Sounds like it is time for a careful sit-down, with all three of you involved in the discussion. They're probably not deliberately hiding things from you, but you need an opportunity to ask them whatever they have said in detail. Remember, though, these kinds of discussions are much more productive if no one insinuates any accusations. You'd just be asking them to tell you more about what they perceive as far as you being in the equation. And you'd be sharing the details of your feelings with them, so that they don't mis-read anything. Plus of course finding out how they feel about various things.
If she said you are the "coolest wife ever," then I would suggest taking that into account. She isn't looking down the nose at you, she is just making assumptions or misunderstanding your feelings/intent. That's why I say all three of you should talk, so that you can all get on the same page (about a number of topics).

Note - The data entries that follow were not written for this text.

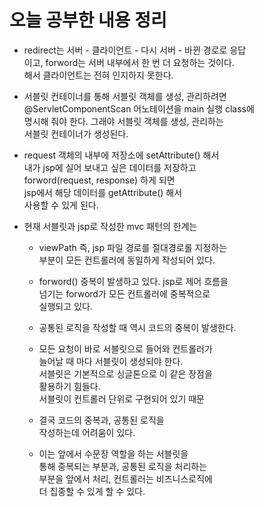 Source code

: # 오늘 공부한 내용 정리     
* redirect는 서버 - 클라이언트 - 다시 서버 - 바뀐 경로로 응답    
  이고, forword는 서버 내부에서 한 번 더 요청하는 것이다.   
  해서 클라이언트는 전혀 인지하지 못한다.    
  
* 서블릿 컨테이너를 통해 서블릿 객체를 생성, 관리하려면    
  @ServletComponentScan 어노테이션을 main 실행 class에    
  명시해 줘야 한다. 그래야 서블릿 객체를 생성, 관리하는    
  서블릿 컨테이너가 생성된다.    
  
* request 객체의 내부에 저장소에 setAttribute() 해서    
  내가 jsp에 실어 보내고 싶은 데이터를 저장하고    
  forword(request, response) 하게 되면     
  jsp에서 해당 데이터를 getAttribute() 해서     
  사용할 수 있게 된다.    
  
* 현재 서블릿과 jsp로 작성한 mvc 패턴의 한계는       
    * viewPath 즉, jsp 파일 경로를 절대경로롤 지정하는    
      부분이 모든 컨트롤러에 동일하게 작성되어 있다.    
      
    * forword() 중복이 발생하고 있다. jsp로 제어 흐름을    
      넘기는 forword가 모든 컨트롤러에 중복적으로    
      실행되고 있다. 
    
    * 공통된 로직을 작성할 때 역시 코드의 중복이 발생한다.    

    * 모든 요청이 바로 서블릿으로 들어와 컨트롤러가    
      늘어날 때 마다 서블릿이 생성되야 한다.   
      서블릿은 기본적으로 싱글톤으로 이 같은 장점을    
      활용하기 힘들다.    
      서블릿이 컨트롤러 단위로 구현되어 있기 때문    
      
    * 결국 코드의 중복과, 공통된 로직을    
      작성하는데 어려움이 있다.    
      
    * 이는 앞에서 수문장 역할을 하는 서블릿을   
      통해 중복되는 부분과, 공통된 로직을 처리하는    
      부분을 앞에서 처리, 컨트롤러는 비즈니스로직에   
      더 집중할 수 있게 할 수 있다.     
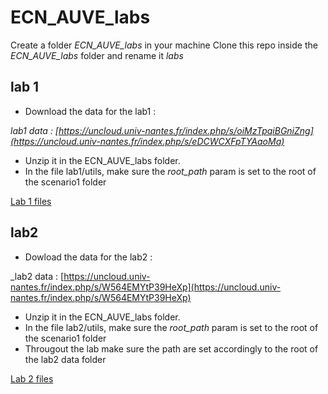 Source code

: # ECN_AUVE_labs

Create a folder _ECN_AUVE_labs_ in your machine
Clone this repo inside the _ECN_AUVE_labs_ folder and rename it _labs_


## lab 1

- Download the data for the lab1 :

_lab1 data : [https://uncloud.univ-nantes.fr/index.php/s/oiMzTpqiBGniZng](https://uncloud.univ-nantes.fr/index.php/s/eDCWCXFpTYAaoMa)_

- Unzip it in the ECN_AUVE_labs folder.
- In the file lab1/utils, make sure the _root_path_ param is set to the root of the scenario1 folder

[Lab 1 files](https://github.com/CBeaune/ECN_AUVE_labs_students/tree/student_version/lab1)

## lab2 
- Dowload the data for the lab2 :
  
_lab2 data : [https://uncloud.univ-nantes.fr/index.php/s/W564EMYtP39HeXp](https://uncloud.univ-nantes.fr/index.php/s/W564EMYtP39HeXp)

- Unzip it in the ECN_AUVE_labs folder.
- In the file lab2/utils, make sure the _root_path_ param is set to the root of the scenario1 folder
- Througout the lab make sure the path are set accordingly to the root of the lab2 data folder

[Lab 2 files](https://github.com/CBeaune/ECN_AUVE_labs_students/tree/student_version/lab2)

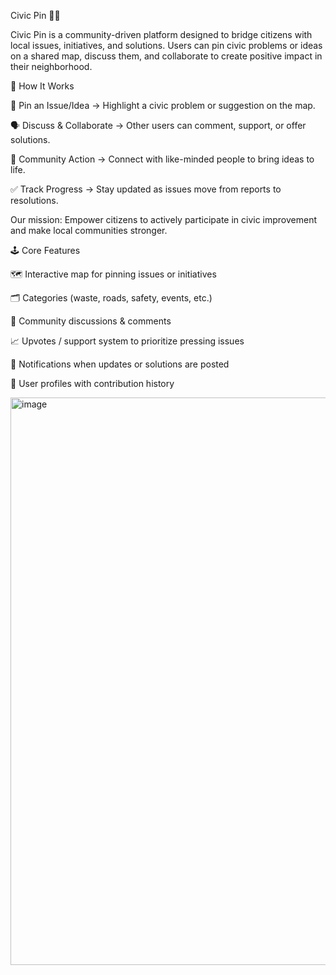 Civic Pin 📍✨

Civic Pin is a community-driven platform designed to bridge citizens with local issues, initiatives, and solutions. Users can pin civic problems or ideas on a shared map, discuss them, and collaborate to create positive impact in their neighborhood.

🚀 How It Works

📍 Pin an Issue/Idea → Highlight a civic problem or suggestion on the map.

🗣️ Discuss & Collaborate → Other users can comment, support, or offer solutions.

🤝 Community Action → Connect with like-minded people to bring ideas to life.

✅ Track Progress → Stay updated as issues move from reports to resolutions.

Our mission:
Empower citizens to actively participate in civic improvement and make local communities stronger.

🕹️ Core Features

🗺️ Interactive map for pinning issues or initiatives

🗂️ Categories (waste, roads, safety, events, etc.)

📢 Community discussions & comments

📈 Upvotes / support system to prioritize pressing issues

🔔 Notifications when updates or solutions are posted

👤 User profiles with contribution history

<img width="1919" height="908" alt="image" src="https://github.com/user-attachments/assets/393035df-4f40-4c2a-a595-730ac85be501" />
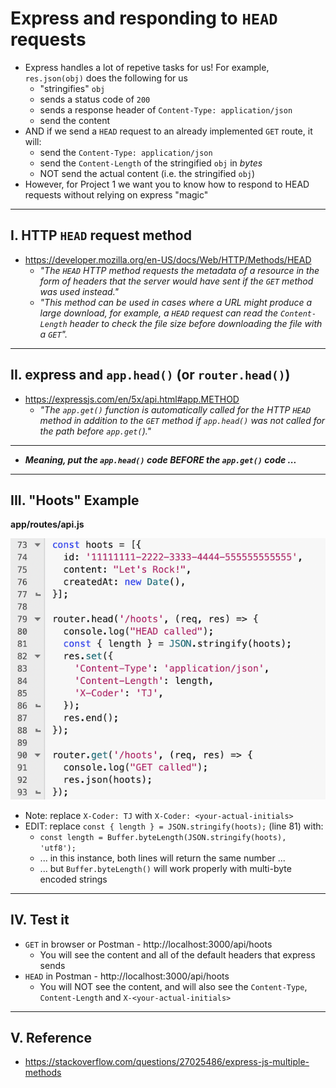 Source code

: # Express and responding to `HEAD` requests

- Express handles a lot of repetive tasks for us! For example, `res.json(obj)` does the following for us
  - "stringifies" `obj`
  -  sends a status code of `200`
  -  sends a response header of `Content-Type: application/json`
  -  send the content
- AND if we send a `HEAD` request to an already implemented `GET` route, it will:
  - send the `Content-Type: application/json`
  - send the `Content-Length` of the stringified `obj` in *bytes*
  - NOT send the actual content (i.e. the stringified `obj`)
- However, for Project 1 we want you to know how to respond to HEAD requests without relying on express "magic"

---

## I. HTTP `HEAD` request method
- https://developer.mozilla.org/en-US/docs/Web/HTTP/Methods/HEAD
  - *"The `HEAD` HTTP method requests the metadata of a resource in the form of headers that the server would have sent if the `GET` method was used instead."*
  - *"This method can be used in cases where a URL might produce a large download, for example, a `HEAD` request can read the `Content-Length` header to check the file size before downloading the file with a `GET`".*

---

## II. express and `app.head()` (or `router.head()`)
- https://expressjs.com/en/5x/api.html#app.METHOD
  - *"The `app.get()` function is automatically called for the HTTP `HEAD` method in addition to the `GET` method if `app.head()` was not called for the path before `app.get(`)."*

---

- ***Meaning, put the `app.head()` code BEFORE the `app.get()` code ...***

---

## III. "Hoots" Example

**app/routes/api.js**

![screenshot](_images/p1-1.png)

- Note: replace `X-Coder: TJ` with `X-Coder: <your-actual-initials>`
- EDIT: replace `const { length } = JSON.stringify(hoots);` (line 81) with:
  - `const length = Buffer.byteLength(JSON.stringify(hoots), 'utf8');`
  - ... in this instance, both lines will return the same number ...
  - ... but `Buffer.byteLength()` will work properly with multi-byte encoded strings

---

## IV. Test it
- `GET` in browser or Postman - http://localhost:3000/api/hoots
  - You will see the content and all of the default headers that express sends
- `HEAD` in Postman - http://localhost:3000/api/hoots
  - You will NOT see the content, and will also see the `Content-Type`, `Content-Length` and `X-<your-actual-initials>`


---

## V. Reference
- https://stackoverflow.com/questions/27025486/express-js-multiple-methods
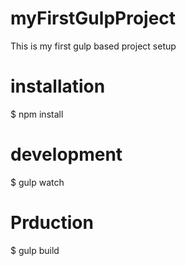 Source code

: # myFirstGulpProject
This is my first gulp based project setup

# installation
$ npm install

# development
$ gulp watch

# Prduction
$ gulp build
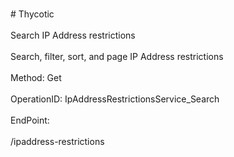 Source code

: <br>#     Thycotic</br>
<br>Search IP Address restrictions</br>
<br>Search, filter, sort, and page IP Address restrictions</br>
<br>Method: Get</br>
<br>OperationID: IpAddressRestrictionsService_Search</br>
<br>EndPoint:</br>
<br>/ipaddress-restrictions</br>
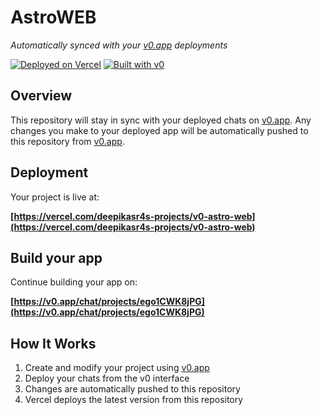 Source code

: # AstroWEB

*Automatically synced with your [v0.app](https://v0.app) deployments*

[![Deployed on Vercel](https://img.shields.io/badge/Deployed%20on-Vercel-black?style=for-the-badge&logo=vercel)](https://vercel.com/deepikasr4s-projects/v0-astro-web)
[![Built with v0](https://img.shields.io/badge/Built%20with-v0.app-black?style=for-the-badge)](https://v0.app/chat/projects/ego1CWK8jPG)

## Overview

This repository will stay in sync with your deployed chats on [v0.app](https://v0.app).
Any changes you make to your deployed app will be automatically pushed to this repository from [v0.app](https://v0.app).

## Deployment

Your project is live at:

**[https://vercel.com/deepikasr4s-projects/v0-astro-web](https://vercel.com/deepikasr4s-projects/v0-astro-web)**

## Build your app

Continue building your app on:

**[https://v0.app/chat/projects/ego1CWK8jPG](https://v0.app/chat/projects/ego1CWK8jPG)**

## How It Works

1. Create and modify your project using [v0.app](https://v0.app)
2. Deploy your chats from the v0 interface
3. Changes are automatically pushed to this repository
4. Vercel deploys the latest version from this repository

Actually it might be wise for you guys to schedule regular three-person sit-downs, such as once a month or once a week (depending on how often/quickly misperceptions pop up). Communication is so important in polyamory. Without communication, people start making assumptions based on their own lenses. The best way to fix that is to get everyone together to talk.
As difficult as it is, try to not come from a place of anger when you talk with the other two. You are trying to obtain information and get a better idea of what is going on. And, you are trying to let them know of how you feel about various things, so that it's official.
People tend to assume that communication isn't necessary for certain things, as those things are just obvious. In reality, the "most obvious" things are often the things that need communicating the most. Assumptions are perilous, and can lead to a lot of bad feelings. Try not to assume. Get the absolute truth, directly from the person in question.